## WHAT THE TASK REQUIRES
Repeat every line of the listing below exactly, minus the pictures.

## INPUT DATA

────────────────

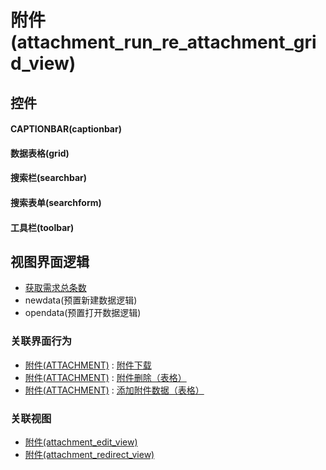 # 附件(attachment_run_re_attachment_grid_view)  <!-- {docsify-ignore-all} -->



## 控件
#### CAPTIONBAR(captionbar)
#### 数据表格(grid)
#### 搜索栏(searchbar)
#### 搜索表单(searchform)
#### 工具栏(toolbar)

## 视图界面逻辑
  * [获取需求总条数](module/ProdMgmt/idea/uilogic/get_idea_total)
  * newdata(预置新建数据逻辑)
  * opendata(预置打开数据逻辑)


### 关联界面行为
  * [附件(ATTACHMENT)](module/Base/attachment) : [附件下载](module/Base/attachment#界面行为)
  * [附件(ATTACHMENT)](module/Base/attachment) : [附件删除（表格）](module/Base/attachment#界面行为)
  * [附件(ATTACHMENT)](module/Base/attachment) : [添加附件数据（表格）](module/Base/attachment#界面行为)

### 关联视图
  * [附件(attachment_edit_view)](app/view/attachment_edit_view)
  * [附件(attachment_redirect_view)](app/view/attachment_redirect_view)

<script>
 const { createApp } = Vue
  createApp({
    data() {
      return {

      }
    }
  }).use(ElementPlus).mount('#app')
</script>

────────────────

## WRITTEN RESPONSE
 # 附件(attachment_run_re_attachment_grid_view)  <!-- {docsify-ignore-all} -->



## 控件
#### CAPTIONBAR(captionbar)
#### 数据表格(grid)
#### 搜索栏(searchbar)
#### 搜索表单(searchform)
#### 工具栏(toolbar)

## 视图界面逻辑
  * [获取需求总条数](module/ProdMgmt/idea/uilogic/get_idea_total)
  * newdata(预置新建数据逻辑)
  * opendata(预置打开数据逻辑)


### 关联界面行为
  * [附件(ATTACHMENT)](module/Base/attachment) : [附件下载](module/Base/attachment#界面行为)
  * [附件(ATTACHMENT)](module/Base/attachment) : [附件删除（表格）](module/Base/attachment#界面行为)
  * [附件(ATTACHMENT)](module/Base/attachment) : [添加附件数据（表格）](module/Base/attachment#界面行为)

### 关联视图
  * [附件(attachment_edit_view)](app/view/attachment_edit_view)
  * [附件(attachment_redirect_view)](app/view/attachment_redirect_view)

<script>
 const { createApp } = Vue
  createApp({
    data() {
      return {

      }
    }
  }).use(ElementPlus).mount('#app')
</script>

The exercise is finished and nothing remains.